United States Trustee Is A "Party In Interest" Under Bankruptcy Code § 1129(d)
IN RE: SOUTH BEACH SECURITIES (May 19, 2010)
South Beach Securities, Inc. is controlled by Leon Greenblatt and was once a registered securities dealer. In the early 2000s, Greenblatt orchestrated a number of financial transactions among South Beach and other companies, including Scattered Corporation, which he controlled in whole or in part. At the time, South Beach's only potential assets were net operating losses. As a result of the transactions, Scattered became South Beach's only creditor. South Beach filed a Chapter 11 petition and submitted a plan of reorganization. The U.S. Trustee opposed confirmation of the plan. The bankruptcy court refused confirmation and dismissed the petition. Judge Lefkow (N.D. Ill.) affirmed. Scattered and South Beach appeal.

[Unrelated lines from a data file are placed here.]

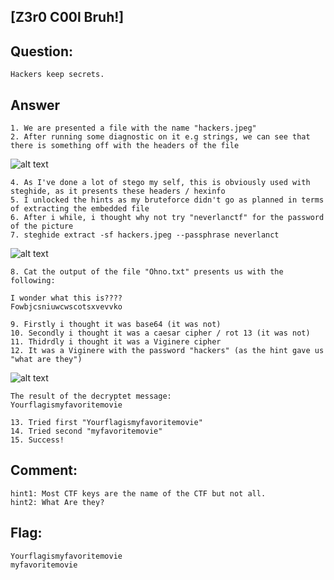 [Z3r0 C00l Bruh!]
---
Question:
---
	Hackers keep secrets.

Answer
---
	1. We are presented a file with the name "hackers.jpeg"
	2. After running some diagnostic on it e.g strings, we can see that there is something off with the headers of the file

![alt text](https://i.imgur.com/95Ote39.png)

	4. As I've done a lot of stego my self, this is obviously used with steghide, as it presents these headers / hexinfo
	5. I unlocked the hints as my bruteforce didn't go as planned in terms of extracting the embedded file
	6. After i while, i thought why not try "neverlanctf" for the password of the picture
	7. steghide extract -sf hackers.jpeg --passphrase neverlanct

![alt text](https://i.imgur.com/9q4TPMl.png)

	8. Cat the output of the file "Ohno.txt" presents us with the following:

	I wonder what this is????
	Fowbjcsniuwcwscotsxvevvko

	9. Firstly i thought it was base64 (it was not)
	10. Secondly i thought it was a caesar cipher / rot 13 (it was not)
	11. Thidrdly i thought it was a Viginere cipher
	12. It was a Viginere with the password "hackers" (as the hint gave us "what are they")

![alt text](https://i.imgur.com/Ag2OGOh.png)

	The result of the decryptet message:
	Yourflagismyfavoritemovie

	13. Tried first "Yourflagismyfavoritemovie"
	14. Tried second "myfavoritemovie"
	15. Success!


Comment:
---
	hint1: Most CTF keys are the name of the CTF but not all.
	hint2: What Are they?

Flag:
---
	Yourflagismyfavoritemovie
	myfavoritemovie
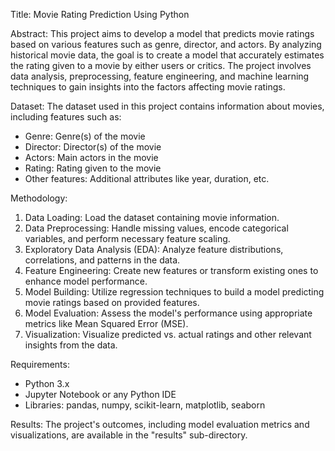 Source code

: Title: Movie Rating Prediction Using Python

Abstract:
This project aims to develop a model that predicts movie ratings based on various features such as genre, director, and actors. By analyzing historical movie data, the goal is to create a model that accurately estimates the rating given to a movie by either users or critics. The project involves data analysis, preprocessing, feature engineering, and machine learning techniques to gain insights into the factors affecting movie ratings.

Dataset:
The dataset used in this project contains information about movies, including features such as:

- Genre: Genre(s) of the movie
- Director: Director(s) of the movie
- Actors: Main actors in the movie
- Rating: Rating given to the movie
- Other features: Additional attributes like year, duration, etc.

Methodology:

1. Data Loading: Load the dataset containing movie information.
2. Data Preprocessing: Handle missing values, encode categorical variables, and perform necessary feature scaling.
3. Exploratory Data Analysis (EDA): Analyze feature distributions, correlations, and patterns in the data.
4. Feature Engineering: Create new features or transform existing ones to enhance model performance.
5. Model Building: Utilize regression techniques to build a model predicting movie ratings based on provided features.
6. Model Evaluation: Assess the model's performance using appropriate metrics like Mean Squared Error (MSE).
7. Visualization: Visualize predicted vs. actual ratings and other relevant insights from the data.

Requirements:
- Python 3.x
- Jupyter Notebook or any Python IDE
- Libraries: pandas, numpy, scikit-learn, matplotlib, seaborn

Results:
The project's outcomes, including model evaluation metrics and visualizations, are available in the "results" sub-directory. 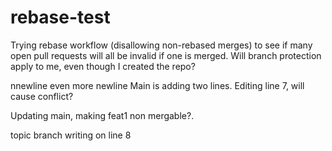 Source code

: # rebase-test

Trying rebase workflow (disallowing non-rebased merges) to see if many open pull requests will all be invalid if one is merged.
Will branch protection apply to me, even though I created the repo?

nnewline
even
more newline
Main is adding two lines. Editing line 7, will cause conflict?

Updating main, making feat1 non mergable?.

topic branch writing on line 8
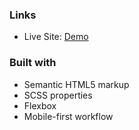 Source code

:
### Links

- Live Site: [Demo](https://results-summary-component-three.vercel.app/)

### Built with

- Semantic HTML5 markup
- SCSS properties
- Flexbox
- Mobile-first workflow

 

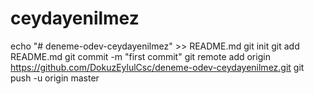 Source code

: # ceydayenilmez
echo "# deneme-odev-ceydayenilmez" >> README.md
git init
git add README.md
git commit -m "first commit"
git remote add origin https://github.com/DokuzEylulCsc/deneme-odev-ceydayenilmez.git
git push -u origin master
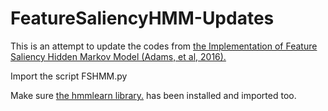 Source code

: # FeatureSaliencyHMM-Updates
This is an attempt to update the codes from <a href="https://github.com/elifons/FeatureSaliencyHMM" rel="nofollow">the Implementation of Feature Saliency Hidden Markov Model (Adams, et al, 2016).</a>

Import the script FSHMM.py

Make sure <a href="https://hmmlearn.readthedocs.io/en/latest/" rel="nofollow">the hmmlearn library.</a> has been installed and imported too.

In their opinion, Judges Posner, Flaum, and Wood affirmed and issued a show-cause order. The Court first addressed the argument that the U.S. Trustee was not even authorized to oppose confirmation of the plan on the ground that its primary purpose was to avoid taxes. Although the Court thought the Internal Revenue Code's guidance is a ”mishmash," it concluded that the Trustee was a "party in interest" under § 1129(d) and authorized to oppose the plan. The Court specifically relied on § 307's grant of authority to the Trustee to "be heard on any issue." On the merits, the Court not only concluded that the proposed plan would not confer the desired tax consequences, it found at least three reasons why the plan could not be confirmed. First, a plan cannot be confirmed if its principal purpose is to avoid taxes. Second, a plan must be rejected if it is not proposed in good faith. Here, the lack of good faith is illustrated by the absence of any outside creditors or any real debt. Finally, a plan cannot be confirmed without the approval of the non-inside owners of at least one class of impaired claims. Because of Scattered's insider status, no such owners exist in this case. The Court concluded that the appeal was frivolous, invited the Trustee to apply for sanctions, and issued an order for the appellants and their lawyers to show cause why they should not be sanctioned.